Red Planet論 : 白人性の上書きがもたらす帝国の変容
Robert Heinlein's Red Planet : An Alteration of "Empire" Caused by Overwriting Whiteness
In Red Planet (1950), Robert Heinlein narrates the process of a fictional independence movement on Mars: the colonists on Mars who came from the Earth achieve independence from colonialism with the aid of the indigenous people of Mars. The readers of this novel can easily recognize that the colonists on Mars represent the early colonists of America, the administrators of the colony represent the government bureaucrats of the British Empire, and the indigenous people of Mars represent Native Americans. My aim in this paper is to show that independence is not achieved by the colonists' will but by the indigenous people's influence. In order to demonstrate this, I will classify the characters into three groups in terms of whiteness and point out that the indigenous people succeed in bringing an end to the colonial period by changing the colonists' whiteness. Furthermore, I will point out that the process of independence movement is similar to the way in which computer viruses invade a computer network and bring on system failures.
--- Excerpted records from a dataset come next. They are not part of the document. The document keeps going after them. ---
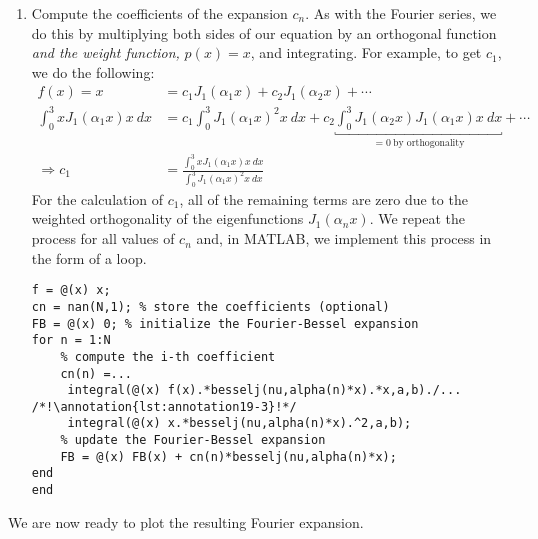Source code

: \begin{enumerate}
\item Compute the coefficients of the expansion $c_n$.  As with the Fourier series, we do this by multiplying both sides of our equation by an orthogonal function \emph{and the weight function, } $p(x)=x$, and integrating. For example, to get $c_1$, we do the following:
\begin{align*}
f(x) = x &= c_1 J_1\left(\alpha_1 x\right) + c_2 J_1 \left(\alpha_2 x\right) + \cdots \\
\int_0^3 x J_1\left(\alpha_1 x\right) x \ dx &= c_1 \int_0^3 J_1\left(\alpha_1 x\right)^2 x \ dx + c_2 \underbracket{\int_0^3 J_1\left(\alpha_2 x \right) J_1 \left( \alpha_1 x \right) x \ dx}_{=0 \ \text{by orthogonality}} + \cdots \\
\Rightarrow c_1 &= \frac{\int_0^3 x J_1\left(\alpha_1 x\right) x \ dx}{\int_0^3 J_1\left(\alpha_1 x\right)^2 x \ dx}
\end{align*}
For the calculation of $c_1$, all of the remaining terms are zero due to the weighted orthogonality of the eigenfunctions $J_1\left(\alpha_n x \right)$.  We repeat the process for all values of $c_n$ and, in MATLAB, we implement this process in the form of a loop.
\begin{lstlisting}[name=lec19_ex,style=myMatlab]
f = @(x) x; 
cn = nan(N,1); % store the coefficients (optional)
FB = @(x) 0; % initialize the Fourier-Bessel expansion
for n = 1:N
    % compute the i-th coefficient
    cn(n) =...
     integral(@(x) f(x).*besselj(nu,alpha(n)*x).*x,a,b)./... /*!\annotation{lst:annotation19-3}!*/
     integral(@(x) x.*besselj(nu,alpha(n)*x).^2,a,b);
    % update the Fourier-Bessel expansion
    FB = @(x) FB(x) + cn(n)*besselj(nu,alpha(n)*x); 
end
end
\end{lstlisting}
\end{enumerate}
We are now ready to plot the resulting Fourier expansion.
The characters in this novel are divided into three kinds of whiteness. (1) The "imperialistic" whiteness: people who have this whiteness introduce Western civilization to non-white people in colonies but do not promote democracy or independence. They treat the indigenous people as the exploited class. (2) The "republican" whiteness: people who have this whiteness claim to preserve equal treatment in their society and yet exclude non-white people from their society. They regard the indigenous people as the enemies in the battle for existence. (3) The "multicultural" whiteness: people who have this whiteness are more liberal than the former two categories, and affirm racial and cultural diversity in their society. They regard the indigenous people as a diff erent ethnic group they should coexist with.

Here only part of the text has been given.